◆ WORK INSTRUCTION:
In the records below, count each line where the word "docker" appears, and reply with that number only.

◆ SUPPLIED MATERIAL:
________

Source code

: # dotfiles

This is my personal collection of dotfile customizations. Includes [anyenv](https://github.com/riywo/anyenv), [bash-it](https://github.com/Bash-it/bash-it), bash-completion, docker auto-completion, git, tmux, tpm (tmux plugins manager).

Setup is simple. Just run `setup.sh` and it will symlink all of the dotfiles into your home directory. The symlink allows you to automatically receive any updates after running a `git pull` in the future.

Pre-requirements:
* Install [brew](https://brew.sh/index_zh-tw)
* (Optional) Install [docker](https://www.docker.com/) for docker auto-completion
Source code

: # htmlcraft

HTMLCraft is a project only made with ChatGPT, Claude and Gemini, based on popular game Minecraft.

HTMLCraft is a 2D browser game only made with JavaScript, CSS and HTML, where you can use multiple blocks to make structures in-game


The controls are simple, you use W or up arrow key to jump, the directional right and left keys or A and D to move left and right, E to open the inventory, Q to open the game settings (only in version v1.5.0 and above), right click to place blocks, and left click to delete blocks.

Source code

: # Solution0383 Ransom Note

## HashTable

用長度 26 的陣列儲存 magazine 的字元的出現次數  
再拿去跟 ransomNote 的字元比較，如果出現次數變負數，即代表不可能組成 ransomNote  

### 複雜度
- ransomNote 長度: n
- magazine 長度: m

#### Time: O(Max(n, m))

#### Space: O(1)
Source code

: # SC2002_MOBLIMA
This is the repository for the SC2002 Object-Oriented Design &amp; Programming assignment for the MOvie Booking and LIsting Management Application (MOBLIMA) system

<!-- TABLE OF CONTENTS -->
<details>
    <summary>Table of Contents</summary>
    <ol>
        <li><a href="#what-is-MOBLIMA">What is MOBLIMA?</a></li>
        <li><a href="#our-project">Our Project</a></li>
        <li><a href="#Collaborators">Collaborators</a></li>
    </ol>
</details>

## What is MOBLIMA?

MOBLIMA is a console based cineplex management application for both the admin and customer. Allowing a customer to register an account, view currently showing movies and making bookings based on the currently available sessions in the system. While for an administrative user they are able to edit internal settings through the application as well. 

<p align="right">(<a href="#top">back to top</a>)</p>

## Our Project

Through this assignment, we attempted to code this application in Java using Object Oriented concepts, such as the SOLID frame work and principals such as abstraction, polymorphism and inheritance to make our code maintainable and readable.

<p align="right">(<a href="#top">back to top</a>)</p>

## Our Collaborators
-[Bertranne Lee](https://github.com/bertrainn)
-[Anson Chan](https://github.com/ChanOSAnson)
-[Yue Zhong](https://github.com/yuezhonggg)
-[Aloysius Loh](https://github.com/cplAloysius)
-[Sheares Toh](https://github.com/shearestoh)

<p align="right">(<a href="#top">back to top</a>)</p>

________

◆ ANSWER TO THIS TASK:
2